On Mar 17, St Patrick’s Day in 1992 I met with a group of friends at my home to solicit their thoughts and opinions about running for Edmonton’s City Council that fall.

By April, the Edmonton media was reporting that “Michael Phair, a gay activist, announced he would seek election in Ward Four to city council as the first openly gay councillor.”

That October, among 14 candidates running in the ward, I topped the polls and became Edmonton’s first openly gay councillor. It was exhilarating for me and, I think, for Edmonton’s lesbian and gay community. When I look back, I realize, that despite conventional wisdom, it was much easier to be out before becoming a politician, rather than face the possibility of being outed while in office.

I had moved to Edmonton in 1980 and became publicly active in a number of gay, lesbian and AIDS organizations. When Jan Reimer was elected mayor in 1989, she urged me to run for city council in the next election. My initial reaction was that I was sure that an openly-gay person could not win, especially in Alberta. I was too public to try to go back in the closet, nor did I want to go back in.

Truthfully, the prospect of running as a gay man was frightening – I was afraid of the kind of comments or worse that I might face. Though there were many lesbians and gay men living in my chosen ward, there weren’t enough to win an election. I worried that I might well lose and knew that would affect me personally and could affect perceptions of the gay and lesbian community.

On the other hand, the only other person that I knew who was out and then ran for office in Canada was Glen Murray in Winnipeg, and he had been successful.

Murray Billett, who had run Glen Murray’s first campaign in Winnipeg, agreed to chair my 1992 campaign team. He was well aware of the task of winning an election for an openly gay candidate.

“The campaign team did spend time discussing and planning the homo factor,” Billett recalls. “Running for political office in the late ’80s and ’90s had distinct disadvantages. Homophobia was a larger factor at that time. It had a definite chilling effect to the dynamics of the campaign if we allowed that to happen. There were even issues of safety to consider, being very out, very public, leaves one open for reprisal. While we didn’t dwell on it, I know those of us close to the core of the campaign knew the reality.”

My successful re-election campaign in 1995 was personally more difficult for a number of reasons, including that this time thousands recognized me as a gay man – what people might not have absorbed from my first campaign, they absorbed from my activities as a councillor. I realized the possibility of losing power for being gay.

 

While the landscape of public attitudes has gradually shifted positively, there are also new drawbacks. Billett, who organized my 2001 campaign, says, “the gay candidate running today can no longer count on the orientation based ballot cast in his or her favour.
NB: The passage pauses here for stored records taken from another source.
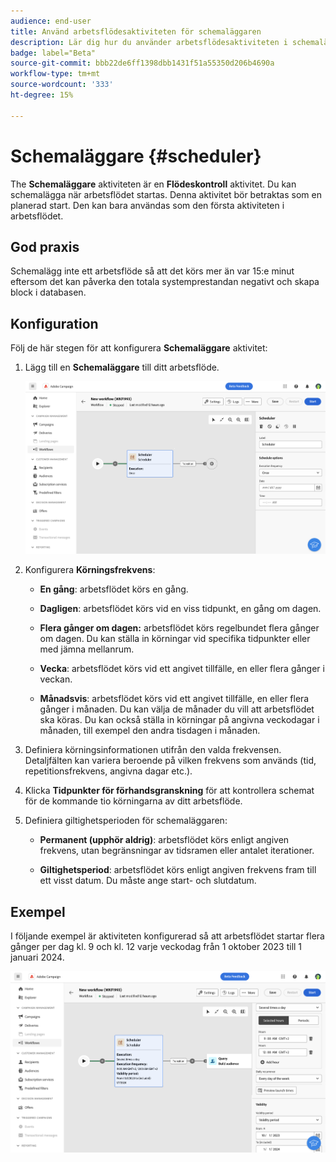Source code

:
 ```yaml
---
audience: end-user
title: Använd arbetsflödesaktiviteten för schemaläggaren
description: Lär dig hur du använder arbetsflödesaktiviteten i schemaläggaren
badge: label="Beta"
source-git-commit: bbb22de6ff1398dbb1431f51a55350d206b4690a
workflow-type: tm+mt
source-wordcount: '333'
ht-degree: 15%

---
```



# Schemaläggare {#scheduler}

<!--
>[!CONTEXTUALHELP]
>id="acw_orchestration_schedule_options"
>title="Scheduler activity"
>abstract="The Scheduler activity allows you..."
-->

The **Schemaläggare** aktiviteten är en **Flödeskontroll** aktivitet. Du kan schemalägga när arbetsflödet startas. Denna aktivitet bör betraktas som en planerad start. Den kan bara användas som den första aktiviteten i arbetsflödet.

## God praxis

Schemalägg inte ett arbetsflöde så att det körs mer än var 15:e minut eftersom det kan påverka den totala systemprestandan negativt och skapa block i databasen.

## Konfiguration

Följ de här stegen för att konfigurera **Schemaläggare** aktivitet:

1. Lägg till en **Schemaläggare** till ditt arbetsflöde.

   ![](../assets/workflow-scheduler.png)

1. Konfigurera **Körningsfrekvens**:

   * **En gång**: arbetsflödet körs en gång.

   * **Dagligen**: arbetsflödet körs vid en viss tidpunkt, en gång om dagen.

   * **Flera gånger om dagen:** arbetsflödet körs regelbundet flera gånger om dagen. Du kan ställa in körningar vid specifika tidpunkter eller med jämna mellanrum.

   * **Vecka**: arbetsflödet körs vid ett angivet tillfälle, en eller flera gånger i veckan.

   * **Månadsvis**: arbetsflödet körs vid ett angivet tillfälle, en eller flera gånger i månaden. Du kan välja de månader du vill att arbetsflödet ska köras.  Du kan också ställa in körningar på angivna veckodagar i månaden, till exempel den andra tisdagen i månaden.

1. Definiera körningsinformationen utifrån den valda frekvensen.  Detaljfälten kan variera beroende på vilken frekvens som används (tid, repetitionsfrekvens, angivna dagar etc.).

1. Klicka **Tidpunkter för förhandsgranskning** för att kontrollera schemat för de kommande tio körningarna av ditt arbetsflöde.

1. Definiera giltighetsperioden för schemaläggaren:

   * **Permanent (upphör aldrig)**: arbetsflödet körs enligt angiven frekvens, utan begränsningar av tidsramen eller antalet iterationer.

   * **Giltighetsperiod**: arbetsflödet körs enligt angiven frekvens fram till ett visst datum. Du måste ange start- och slutdatum.

## Exempel

I följande exempel är aktiviteten konfigurerad så att arbetsflödet startar flera gånger per dag kl. 9 och kl. 12 varje veckodag från 1 oktober 2023 till 1 januari 2024.

![](../assets/workflow-scheduler2.png)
I believe that running today is done more on merit than on orientation.”

So there are more pressures to face in coming out once in office, from the media and from the public and from a politician’s desire to keep the focus on merit, not orientation.

In the end, I stand my decision to be out before running for public office, to avoid tougher decisions later on.

* Michael Phair has represented his Edmonton riding on city council since 1992.